As the COVID-19 outbreak lingers, U.S. hospitals are imposing visitor limitations in maternity wards. Pregnant women everywhere are bracing themselves.

Healthcare systems are trying to curb transmission of the new coronavirus by restricting nonessential visitors, despite support people being crucial to a woman’s health and well-being during and immediately following childbirth.

NewYork-Presbyterian hospitals briefly suspended all visitors, leading some women to worry whether prohibiting support people during labor and delivery will become a widespread practice.

Fortunately on March 28, New York Governor Andrew Cuomo signed an executive order requiring statewide hospitals to allow a woman to have a partner present in the labor and delivery room.

While this guarantees New York women have that right for now, other states have not yet made the same guarantee.
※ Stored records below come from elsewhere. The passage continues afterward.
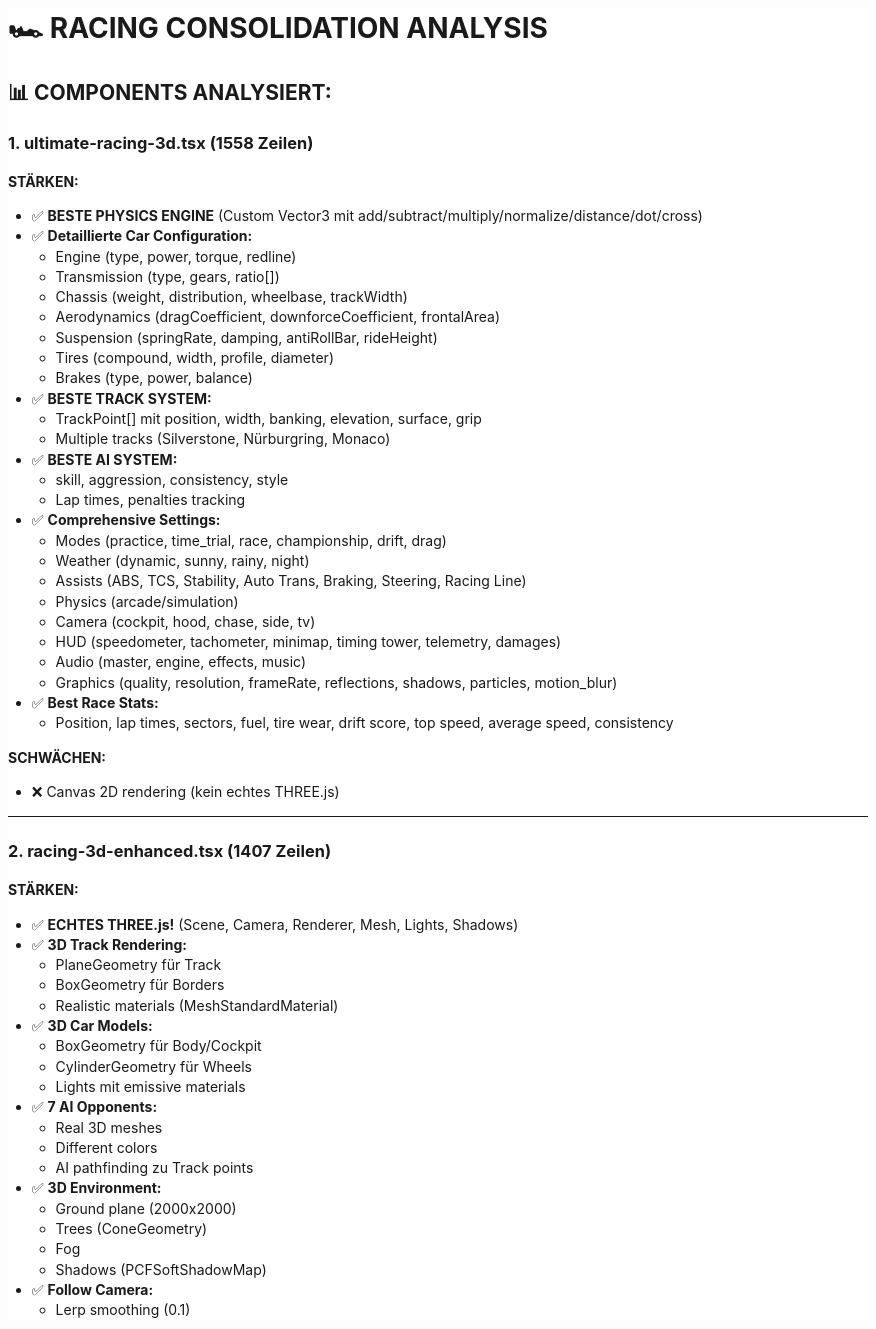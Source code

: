 # 🏎️ RACING CONSOLIDATION ANALYSIS

## 📊 **COMPONENTS ANALYSIERT:**

### **1. ultimate-racing-3d.tsx** (1558 Zeilen)
**STÄRKEN:**
- ✅ **BESTE PHYSICS ENGINE** (Custom Vector3 mit add/subtract/multiply/normalize/distance/dot/cross)
- ✅ **Detaillierte Car Configuration:**
  - Engine (type, power, torque, redline)
  - Transmission (type, gears, ratio[])
  - Chassis (weight, distribution, wheelbase, trackWidth)
  - Aerodynamics (dragCoefficient, downforceCoefficient, frontalArea)
  - Suspension (springRate, damping, antiRollBar, rideHeight)
  - Tires (compound, width, profile, diameter)
  - Brakes (type, power, balance)
- ✅ **BESTE TRACK SYSTEM:**
  - TrackPoint[] mit position, width, banking, elevation, surface, grip
  - Multiple tracks (Silverstone, Nürburgring, Monaco)
- ✅ **BESTE AI SYSTEM:**
  - skill, aggression, consistency, style
  - Lap times, penalties tracking
- ✅ **Comprehensive Settings:**
  - Modes (practice, time_trial, race, championship, drift, drag)
  - Weather (dynamic, sunny, rainy, night)
  - Assists (ABS, TCS, Stability, Auto Trans, Braking, Steering, Racing Line)
  - Physics (arcade/simulation)
  - Camera (cockpit, hood, chase, side, tv)
  - HUD (speedometer, tachometer, minimap, timing tower, telemetry, damages)
  - Audio (master, engine, effects, music)
  - Graphics (quality, resolution, frameRate, reflections, shadows, particles, motion_blur)
- ✅ **Best Race Stats:**
  - Position, lap times, sectors, fuel, tire wear, drift score, top speed, average speed, consistency

**SCHWÄCHEN:**
- ❌ Canvas 2D rendering (kein echtes THREE.js)

---

### **2. racing-3d-enhanced.tsx** (1407 Zeilen)
**STÄRKEN:**
- ✅ **ECHTES THREE.js!** (Scene, Camera, Renderer, Mesh, Lights, Shadows)
- ✅ **3D Track Rendering:**
  - PlaneGeometry für Track
  - BoxGeometry für Borders
  - Realistic materials (MeshStandardMaterial)
- ✅ **3D Car Models:**
  - BoxGeometry für Body/Cockpit
  - CylinderGeometry für Wheels
  - Lights mit emissive materials
- ✅ **7 AI Opponents:**
  - Real 3D meshes
  - Different colors
  - AI pathfinding zu Track points
- ✅ **3D Environment:**
  - Ground plane (2000x2000)
  - Trees (ConeGeometry)
  - Fog
  - Shadows (PCFSoftShadowMap)
- ✅ **Follow Camera:**
  - Lerp smoothing (0.1)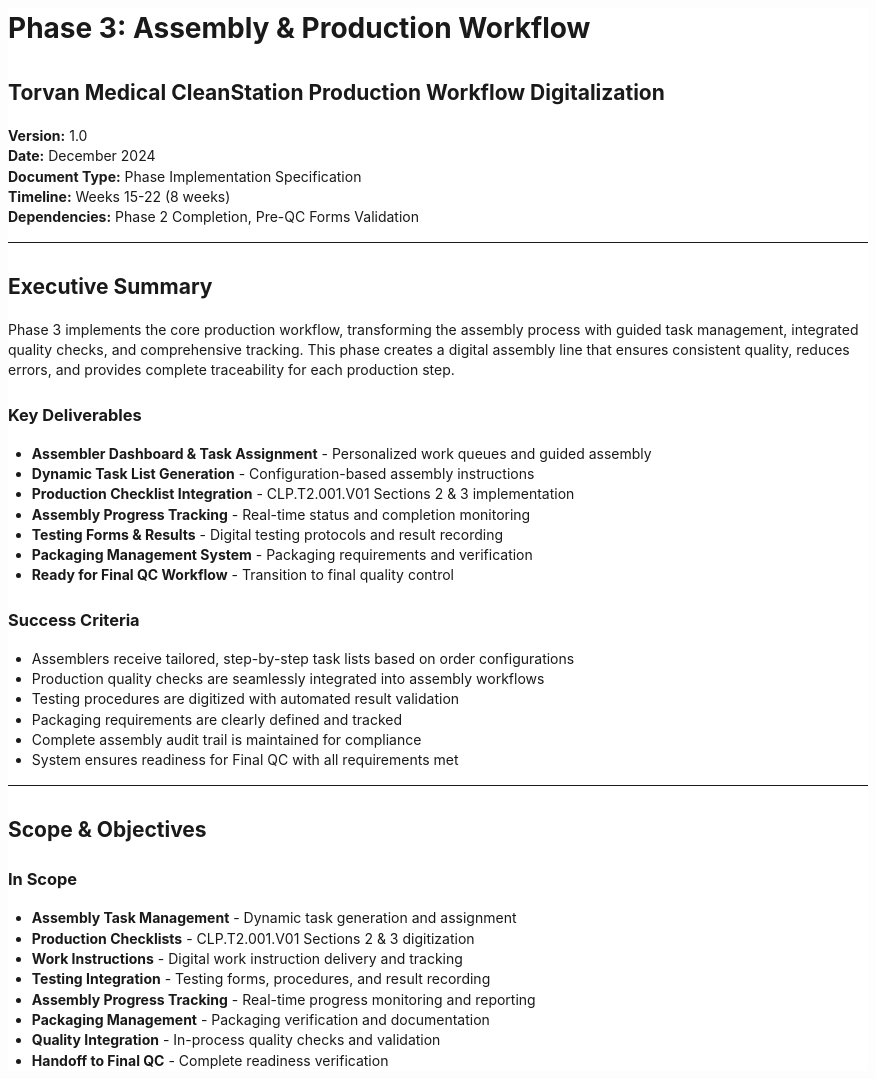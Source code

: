 # Phase 3: Assembly & Production Workflow
## Torvan Medical CleanStation Production Workflow Digitalization

**Version:** 1.0  
**Date:** December 2024  
**Document Type:** Phase Implementation Specification  
**Timeline:** Weeks 15-22 (8 weeks)  
**Dependencies:** Phase 2 Completion, Pre-QC Forms Validation

---

## Executive Summary

Phase 3 implements the core production workflow, transforming the assembly process with guided task management, integrated quality checks, and comprehensive tracking. This phase creates a digital assembly line that ensures consistent quality, reduces errors, and provides complete traceability for each production step.

### Key Deliverables
- **Assembler Dashboard & Task Assignment** - Personalized work queues and guided assembly
- **Dynamic Task List Generation** - Configuration-based assembly instructions
- **Production Checklist Integration** - CLP.T2.001.V01 Sections 2 & 3 implementation
- **Assembly Progress Tracking** - Real-time status and completion monitoring
- **Testing Forms & Results** - Digital testing protocols and result recording
- **Packaging Management System** - Packaging requirements and verification
- **Ready for Final QC Workflow** - Transition to final quality control

### Success Criteria
- Assemblers receive tailored, step-by-step task lists based on order configurations
- Production quality checks are seamlessly integrated into assembly workflows
- Testing procedures are digitized with automated result validation
- Packaging requirements are clearly defined and tracked
- Complete assembly audit trail is maintained for compliance
- System ensures readiness for Final QC with all requirements met

---

## Scope & Objectives

### In Scope
- **Assembly Task Management** - Dynamic task generation and assignment
- **Production Checklists** - CLP.T2.001.V01 Sections 2 & 3 digitization
- **Work Instructions** - Digital work instruction delivery and tracking
- **Testing Integration** - Testing forms, procedures, and result recording
- **Assembly Progress Tracking** - Real-time progress monitoring and reporting
- **Packaging Management** - Packaging verification and documentation
- **Quality Integration** - In-process quality checks and validation
- **Handoff to Final QC** - Complete readiness verification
For women with a partner, a doula, and others planning to support her, difficult decisions may need to be made.

During my first labor and delivery, I was induced due to preeclampsia, a potentially fatal pregnancy complication characterized by high blood pressure.

Because I had severe preeclampsia, my doctors gave me a drug called magnesium sulfate during my delivery and for 24 hours after my daughter was born. The drug left me feeling extremely disoriented and groggy.

Feeling ill already, I spent a really long time pushing my daughter into the world and was not in the mental state to make any type of decision for myself. Fortunately, my husband was present as well as an extremely kindhearted nurse.

The connection I formed with that nurse turned out to be my saving grace. She came back to visit me on her day off while a doctor I had never met was getting ready to discharge me, even though I still felt very sick.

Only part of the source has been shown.